Your goal: Your result should be the lines holding the word "HAVING", copied from the entries below.

Entries supplied:
•••

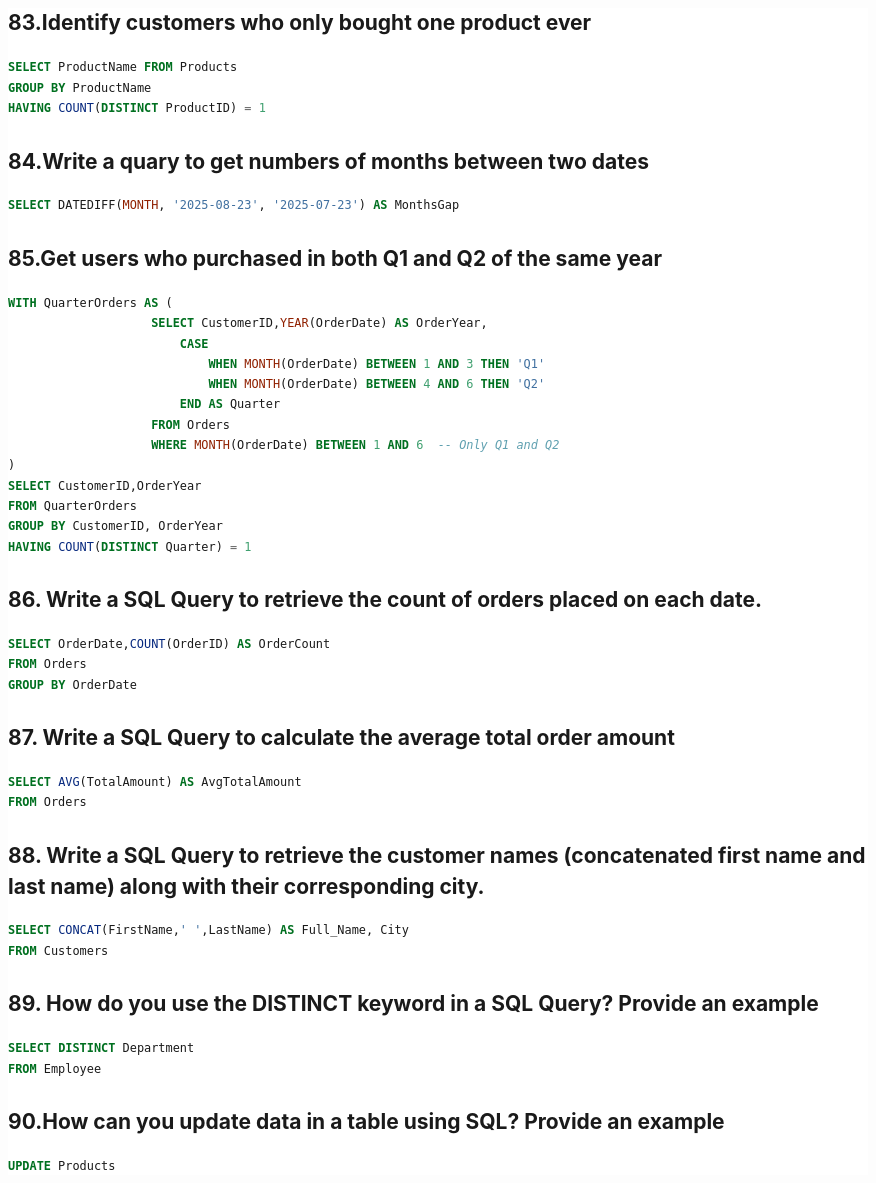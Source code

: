 ## 83.Identify customers who only bought one product ever
```sql
SELECT ProductName FROM Products
GROUP BY ProductName
HAVING COUNT(DISTINCT ProductID) = 1
```
## 84.Write a quary to get numbers of months between two dates
```sql
SELECT DATEDIFF(MONTH, '2025-08-23', '2025-07-23') AS MonthsGap
```
## 85.Get users who purchased in both Q1 and Q2 of the same year
```sql
WITH QuarterOrders AS (
					SELECT CustomerID,YEAR(OrderDate) AS OrderYear,
						CASE 
							WHEN MONTH(OrderDate) BETWEEN 1 AND 3 THEN 'Q1'
							WHEN MONTH(OrderDate) BETWEEN 4 AND 6 THEN 'Q2'
						END AS Quarter
					FROM Orders
					WHERE MONTH(OrderDate) BETWEEN 1 AND 6  -- Only Q1 and Q2
)
SELECT CustomerID,OrderYear
FROM QuarterOrders
GROUP BY CustomerID, OrderYear
HAVING COUNT(DISTINCT Quarter) = 1
```
## 86. Write a SQL Query to retrieve the count of orders placed on each date.
```sql
SELECT OrderDate,COUNT(OrderID) AS OrderCount
FROM Orders
GROUP BY OrderDate
```
## 87. Write a SQL Query to calculate the average total order amount
```sql
SELECT AVG(TotalAmount) AS AvgTotalAmount
FROM Orders
```
## 88. Write a SQL Query to retrieve the customer names (concatenated first name and last name) along with their corresponding city.
```sql
SELECT CONCAT(FirstName,' ',LastName) AS Full_Name, City
FROM Customers
```
## 89. How do you use the DISTINCT keyword in a SQL Query? Provide an example
```sql
SELECT DISTINCT Department 
FROM Employee
```
## 90.How can you update data in a table using SQL? Provide an example
```sql
UPDATE Products
```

•••

Answer for this exercise:
HAVING COUNT(DISTINCT ProductID) = 1
HAVING COUNT(DISTINCT Quarter) = 1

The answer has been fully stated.